Task data Block Start

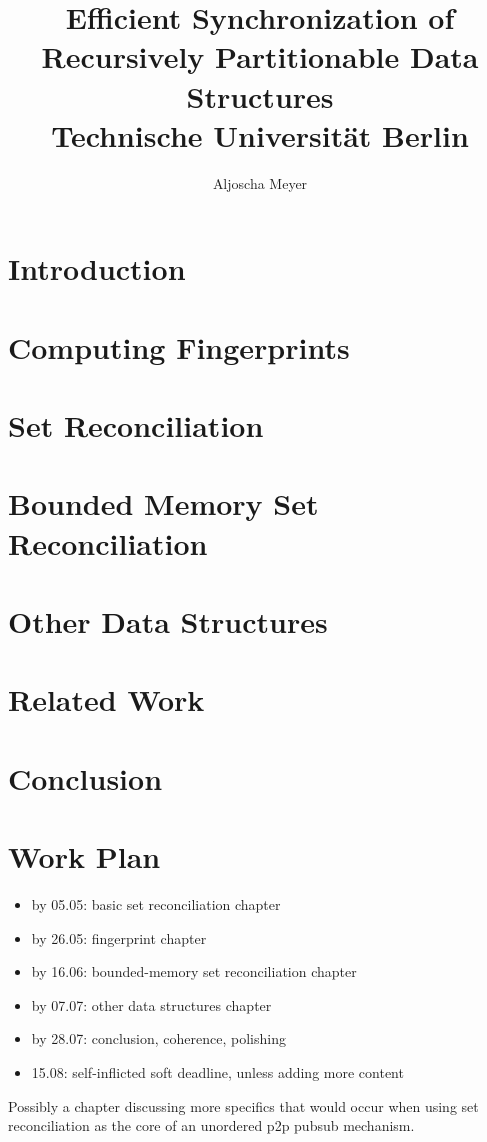 \documentclass[12pt,twoside]{report}
\title{
{Efficient Synchronization of Recursively Partitionable Data Structures}\\
{\large Technische Universität Berlin}
}
\author{Aljoscha Meyer}
\begin{document}
\maketitle



\tableofcontents

\chapter{Introduction}
\label{introduction}


\chapter{Computing Fingerprints}
\label{fingerprints}


\chapter{Set Reconciliation}
\label{basic-set-reconciliation}


\chapter{Bounded Memory Set Reconciliation}
\label{bounded-set-reconciliation}


\chapter{Other Data Structures}
\label{other-data-structures}


\chapter{Related Work}
\label{related-work}


\chapter{Conclusion}
\label{conclusion}


\chapter*{Work Plan}

\begin{itemize}
\item by 05.05: basic set reconciliation chapter
\item by 26.05: fingerprint chapter
\item by 16.06: bounded-memory set reconciliation chapter
\item by 07.07: other data structures chapter
\item by 28.07: conclusion, coherence, polishing
\item 15.08: self-inflicted soft deadline, unless adding more content
\end{itemize}

Possibly a chapter discussing more specifics that would occur when using set reconciliation as the core of an unordered p2p pubsub mechanism.



\end{document}
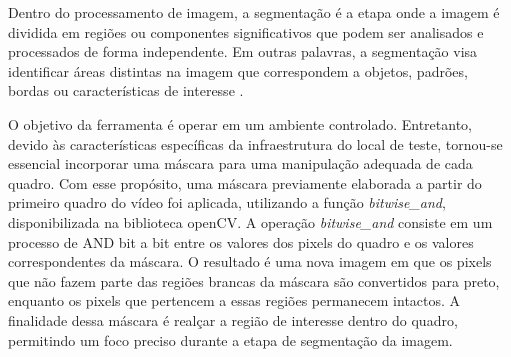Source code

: Dentro do processamento de imagem, a segmentação é a etapa onde a imagem é dividida em regiões ou componentes significativos que podem ser analisados e processados de forma independente. Em outras palavras, a segmentação visa identificar áreas distintas na imagem que correspondem a objetos, padrões, bordas ou características de interesse \cite{imagemMonocromatica}.

O objetivo da ferramenta é operar em um ambiente controlado. Entretanto, devido às características específicas da infraestrutura do local de teste, tornou-se essencial incorporar uma máscara para uma manipulação adequada de cada quadro. Com esse propósito, uma máscara previamente elaborada a partir do primeiro quadro do vídeo foi aplicada, utilizando a função \textit{bitwise\_and}, disponibilizada na biblioteca \ac{openCV}. A operação \textit{bitwise\_and} consiste em um processo de AND bit a bit entre os valores dos pixels do quadro e os valores correspondentes da máscara. O resultado é uma nova imagem em que os pixels que não fazem parte das regiões brancas da máscara são convertidos para preto, enquanto os pixels que pertencem a essas regiões permanecem intactos. A finalidade dessa máscara é realçar a região de interesse dentro do quadro, permitindo um foco preciso durante a etapa de segmentação da imagem.

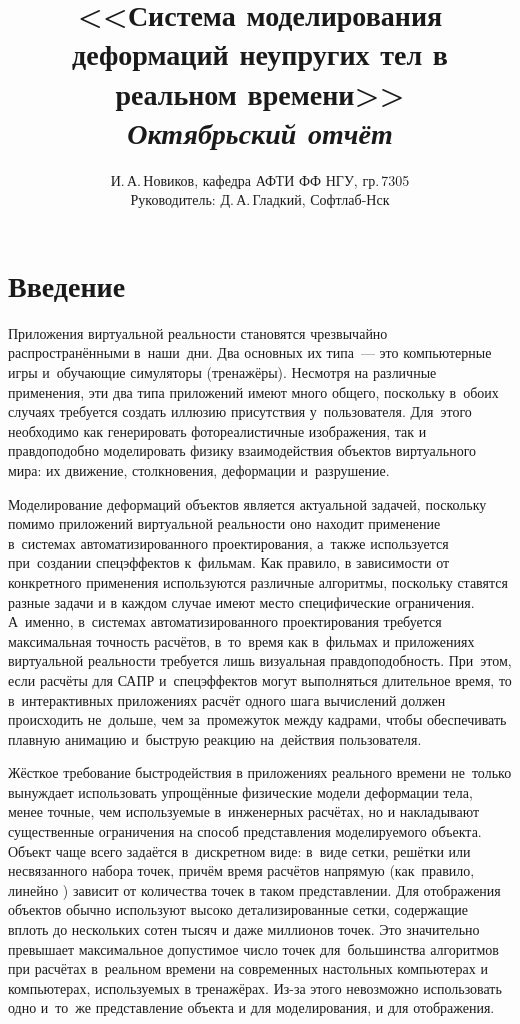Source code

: \documentclass[a4paper,11pt]{report}
\author{И.\,А.\,Новиков, кафедра АФТИ ФФ НГУ, гр.\,7305\\ Руководитель: Д.\,А.\,Гладкий, Софтлаб-Нск}
\title{<<Система моделирования деформаций неупругих тел в реальном времени>>\\\itshape Октябрьский отчёт}
\begin{document}
  \maketitle
  \tableofcontents
  \chapter*{Введение}

    Приложения виртуальной реальности становятся чрезвычайно распространёнными в~наши~дни.  Два
    основных их типа~--- это компьютерные игры и~обучающие симуляторы (тренажёры). Несмотря на
    различные применения, эти два типа приложений имеют много общего, поскольку в~обоих случаях
    требуется создать иллюзию присутствия у~пользователя. Для~этого необходимо как генерировать
    фотореалистичные изображения, так и правдоподобно моделировать физику взаимодействия объектов
    виртуального мира: их движение, столкновения, деформации и~разрушение.

    Моделирование деформаций объектов является актуальной задачей, поскольку помимо приложений
    виртуальной реальности оно находит применение в~системах автоматизированного проектирования, а~также используется
    при~создании спецэффектов к~фильмам.  Как правило, в зависимости от конкретного применения
    используются различные алгоритмы, поскольку ставятся разные задачи и в каждом случае имеют место
    специфические ограничения. А~именно, в~системах автоматизированного проектирования требуется
    максимальная точность расчётов, в~то~время как в~фильмах и приложениях виртуальной реальности
    требуется лишь визуальная правдоподобность. При~этом, если расчёты для САПР и~спецэффектов могут
    выполняться длительное время, то в~интерактивных приложениях расчёт одного шага вычислений должен
    происходить не~дольше, чем за~промежуток между кадрами, чтобы обеспечивать плавную анимацию
    и~быструю реакцию на~действия пользователя.

    Жёсткое требование быстродействия в приложениях реального времени не~только вынуждает
    использовать упрощённые физические модели деформации тела, менее точные, чем используемые
    в~инженерных расчётах, но и накладывают существенные ограничения на способ представления
    моделируемого объекта. Объект чаще всего задаётся в~дискретном виде: в~виде сетки, решётки или
    несвязанного набора точек, причём время расчётов напрямую (как~правило, линейно
    \cite{mueller-meshless}) зависит от количества точек в таком представлении. Для отображения
    объектов обычно используют высоко детализированные сетки, содержащие вплоть до нескольких
    сотен тысяч и даже миллионов точек. Это значительно превышает максимальное допустимое число точек для~большинства
    алгоритмов \cite{mueller-stable, mueller-meshless, chang-crash} при расчётах в~реальном времени на
    современных настольных компьютерах и компьютерах, используемых в тренажёрах. Из-за этого
    невозможно использовать одно и~то~же представление объекта и для моделирования, и для
    отображения.
\end{document}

Task data Block End

■ What the exercise asks
From the first line of the records through the line with "bounded-memory set reconciliation chapter", reproduce each line exactly and leave the pictures out.

■ Finished exercise
 \documentclass[12pt,twoside]{report}
\title{
{Efficient Synchronization of Recursively Partitionable Data Structures}\\
{\large Technische Universität Berlin}
}
\author{Aljoscha Meyer}
\begin{document}
\maketitle



\tableofcontents

\chapter{Introduction}
\label{introduction}


\chapter{Computing Fingerprints}
\label{fingerprints}


\chapter{Set Reconciliation}
\label{basic-set-reconciliation}


\chapter{Bounded Memory Set Reconciliation}
\label{bounded-set-reconciliation}


\chapter{Other Data Structures}
\label{other-data-structures}


\chapter{Related Work}
\label{related-work}


\chapter{Conclusion}
\label{conclusion}


\chapter*{Work Plan}

\begin{itemize}
\item by 05.05: basic set reconciliation chapter
\item by 26.05: fingerprint chapter
\item by 16.06: bounded-memory set reconciliation chapter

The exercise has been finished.